State v. Hood

680 S.W.2d 420, 1984 Mo. App. LEXIS 4909
CourtMissouri Court of Appeals
DecidedOctober 31, 1984
Docket13554
StatusPublished
Cited by15 cases

This text of 680 S.W.2d 420 (State v. Hood) is published on Counsel Stack Legal Research, covering Missouri Court of Appeals primary law. Counsel Stack provides free access to over 12 million legal documents including statutes, case law, regulations, and constitutions.

Bluebook
State v. Hood, 680 S.W.2d 420, 1984 Mo. App. LEXIS 4909 (Mo. Ct. App. 1984).

Opinion

CROW, Presiding Judge.

Dorothy V. Hood (“defendant”), charged with the class A misdemeanor of stealing property of the value of less than $150, § 570.030, RSMo 1978, as amended by Laws 1981, p. 638, was tried by the court without a jury, found guilty, and sentenced to 6 months’ imprisonment. Inasmuch as one of her assignments of error is that the evidence was insufficient to sustain the conviction, a synopsis of the testimony is required.

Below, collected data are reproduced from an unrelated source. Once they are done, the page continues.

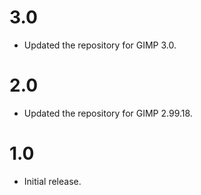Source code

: 3.0
===

* Updated the repository for GIMP 3.0.


2.0
===

* Updated the repository for GIMP 2.99.18.


1.0
===

* Initial release.
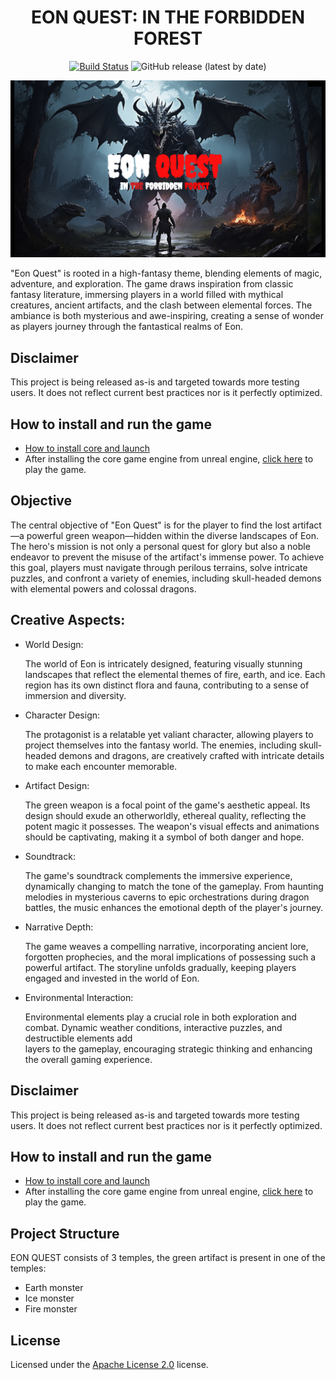 <div align="center">

# EON QUEST: IN THE FORBIDDEN FOREST

[![Build Status](https://github.com/Core-Team-META/Corehaven/workflows/CI/badge.svg)](https://github.com/Core-Team-META/Corehaven/actions/workflows/ci.yml?query=workflow%3ACI%29)
![GitHub release (latest by date)](https://img.shields.io/github/v/release/Core-Team-META/Corehaven?style=plastic)

[![](poster.png)](https://www.coregames.com/games/fbc99e/mayadweepam)

</div>

"Eon Quest" is rooted in a high-fantasy theme, blending elements of magic, adventure, and exploration. The game draws inspiration from classic fantasy literature, immersing players in a world filled with mythical creatures, ancient artifacts, and the clash between elemental forces. The ambiance is both mysterious and awe-inspiring, creating a sense of wonder as players journey through the fantastical realms of Eon.

## Disclaimer

This project is being released as-is and targeted towards more testing users. It does not reflect current best practices nor is it perfectly optimized.

## How to install and run the game

- [How to install core and launch](https://support.coregames.com/hc/en-us/articles/360044766613-Installing-Launching-Core)
- After installing the core game engine from unreal engine, [click here](https://www.coregames.com/games/fbc99e/mayadweepam) to play the game.

## Objective 

The central objective of "Eon Quest" is for the player to find the lost artifact—a powerful green weapon—hidden within the diverse landscapes of Eon. The hero's mission is not only a personal quest for glory but also a noble endeavor to prevent the misuse of the artifact's immense power. To achieve this goal, players must navigate through perilous terrains, solve intricate puzzles, and confront a variety of enemies, including skull-headed demons with elemental powers and colossal dragons.

## Creative Aspects:

- World Design:

  The world of Eon is intricately designed, featuring visually stunning landscapes that reflect the elemental themes of fire, earth, and ice. Each region has         its own distinct flora and fauna, contributing to a sense of immersion and diversity.

- Character Design:

  The protagonist is a relatable yet valiant character, allowing players to project themselves into the fantasy world. The enemies, including skull-headed            demons and dragons, are creatively crafted with intricate details to make each encounter memorable.

- Artifact Design:

  The green weapon is a focal point of the game's aesthetic appeal. Its design should exude an otherworldly, ethereal quality, reflecting the potent magic it 
  possesses. The weapon's visual effects and animations should be captivating, making it a symbol of both danger and hope.

- Soundtrack:
      
  The game's soundtrack complements the immersive experience, dynamically changing to match the tone of the gameplay. From haunting melodies in mysterious            caverns to epic orchestrations during dragon battles, the music enhances the emotional depth of the player's journey.

- Narrative Depth:

  The game weaves a compelling narrative, incorporating ancient lore, forgotten prophecies, and the moral implications of possessing such a powerful artifact. The    storyline unfolds gradually, keeping players engaged and invested in the world of Eon.

- Environmental Interaction:

   Environmental elements play a crucial role in both exploration and combat. Dynamic weather conditions, interactive puzzles, and destructible elements add       
   layers to the gameplay, encouraging strategic thinking and enhancing the overall gaming experience.


## Disclaimer

This project is being released as-is and targeted towards more testing users. It does not reflect current best practices nor is it perfectly optimized.

## How to install and run the game

- [How to install core and launch](https://support.coregames.com/hc/en-us/articles/360044766613-Installing-Launching-Core)
- After installing the core game engine from unreal engine, [click here](https://www.coregames.com/games/fbc99e/mayadweepam) to play the game.

## Project Structure

 EON QUEST consists of 3 temples, the green artifact is present in one of the temples:

- Earth monster
- Ice monster
- Fire monster

## License

Licensed under the [Apache License 2.0](LICENSE) license.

Paul Frederick Smith, security officer at the K-Mart store in Poplar Bluff, testified that while he had the automotive section of the store under surveillance on July 20, 1983, he saw defendant place an oil filter inside her purse, then leave the store with a male companion, without paying for the filter. Smith, accompanied by another K-Mart employee, Keith Seib, followed defendant and her companion to an automobile on the parking lot.

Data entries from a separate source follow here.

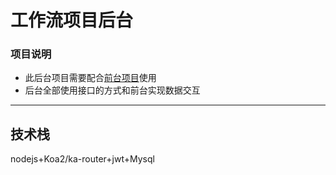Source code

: # 工作流项目后台
### 项目说明
- 此后台项目需要配合[前台项目](https://github.com/woniu3821/fuck)使用
- 后台全部使用接口的方式和前台实现数据交互
---
## 技术栈
nodejs+Koa2/ka-router+jwt+Mysql
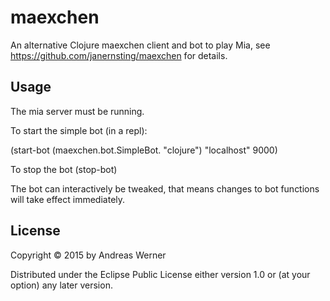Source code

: # maexchen

An alternative Clojure maexchen client and bot to play Mia, see 
https://github.com/janernsting/maexchen for details.

## Usage

The mia server must be running.  

To start the simple bot (in a repl):

(start-bot (maexchen.bot.SimpleBot. "clojure") "localhost" 9000)

To stop the bot 
(stop-bot)

The bot can interactively be tweaked, that means changes to bot functions
will take effect immediately.

## License

Copyright © 2015 by Andreas Werner

Distributed under the Eclipse Public License either version 1.0 or (at
your option) any later version.
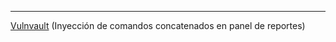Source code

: 
------------
[Vulnvault](/Maquinas%20De%20Dockerlabs/Maquinas%20Faciles/Vulnvault.md) (Inyección de comandos concatenados en panel de reportes)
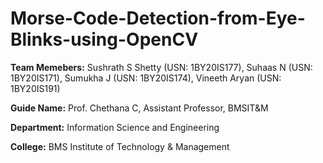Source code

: # Morse-Code-Detection-from-Eye-Blinks-using-OpenCV
**Team Memebers:**
Sushrath S Shetty (USN: 1BY20IS177),
Suhaas N (USN: 1BY20IS171),
Sumukha J (USN: 1BY20IS174),
Vineeth Aryan (USN: 1BY20IS191)

**Guide Name:**
Prof. Chethana C, Assistant Professor, BMSIT&M

**Department:** Information Science and Engineering

**College:** BMS Institute of Technology & Management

Smith asked defendant if she had a receipt for the filter and she replied she did not. Defendant opened her purse and placed the filter on the front seat of the automobile, on the passenger side. Defendant offered to pay for the filter, but Smith told her she had to go back inside the store.

Meanwhile, defendant’s companion had started the engine and was attempting to back the automobile out of its parking space. Defendant opened a rear door and jumped into the automobile. An assistant store manager, who had come to the scene, retrieved the filter from the front seat. About that time, the automobile “sped off real fast.” Smith testified he was unable to prevent defendant and her companion from fleeing “without possibly getting somebody injured.”

Bernice Moore, who had known defendant about 8 years, was employed at K-Mart at the time the incident occurred. Ms. Moore had finished her shift and was standing at the door about 2:30 p.m., awaiting a ride. At that time, Ms. Moore saw defendant and her companion — whom Ms. Moore identified as Clarence Reed — exit the store. According to Ms. Moore, defendant passed “within a couple of feet.” Ms. Moore watched as Smith, Seib and the *422 assistant manager confronted defendant on the parking lot, and observed defendant depart in the automobile.

Smith notified the police, furnishing them the automobile’s license number, which had been copied by Seib. Smith, who did not know defendant by name, learned her identity from “some of the employees.”

In her defense, defendant testified she went to Big Spring Park near Van Burén around noon, July 20, 1983. According to defendant, she was accompanied by Stacy Gipson, and they rode in defendant’s automobile. Defendant explained there were other people at the park, but no one whom she or Stacy knew. Defendant added that she and Stacy spent the night at the park, sleeping in her car, and returned to Poplar Bluff about 8:00 a.m., the next day. Defendant denied stealing the filter and denied seeing Clarence Reed on July 20.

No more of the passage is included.